Which lines of the data contain the string "required"? Copy every one of them.

== Dataset records ==

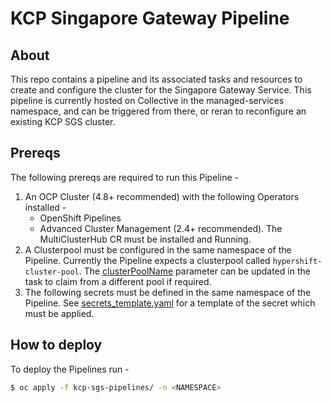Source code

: # KCP Singapore Gateway Pipeline

## About

This repo contains a pipeline and its associated tasks and resources to create and configure the cluster for the Singapore Gateway Service. This pipeline is currently hosted on Collective in the managed-services namespace, and can be triggered from there, or reran to reconfigure an existing KCP SGS cluster.

## Prereqs

The following prereqs are required to run this Pipeline -

1. An OCP Cluster (4.8+ recommended) with the following Operators installed -
    * OpenShift Pipelines
    * Advanced Cluster Management (2.4+ recommended). The MultiClusterHub CR must be installed and Running.
2. A Clusterpool must be configured in the same namespace of the Pipeline. Currently the Pipeline expects a clusterpool called `hypershift-cluster-pool`. The [clusterPoolName](pipeline.yaml#L36) parameter can be updated in the task to claim from a different pool if required.
3. The following secrets must be defined in the same namespace of the Pipeline. See [secrets_template.yaml](prereqs/secrets_template.yaml) for a template of the secret which must be applied.

## How to deploy

To deploy the Pipelines run - 

```bash
$ oc apply -f kcp-sgs-pipelines/ -n <NAMESPACE>
```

===

» **Answer for the task**:
The following prereqs are required to run this Pipeline -
2. A Clusterpool must be configured in the same namespace of the Pipeline. Currently the Pipeline expects a clusterpool called `hypershift-cluster-pool`. The [clusterPoolName](pipeline.yaml#L36) parameter can be updated in the task to claim from a different pool if required.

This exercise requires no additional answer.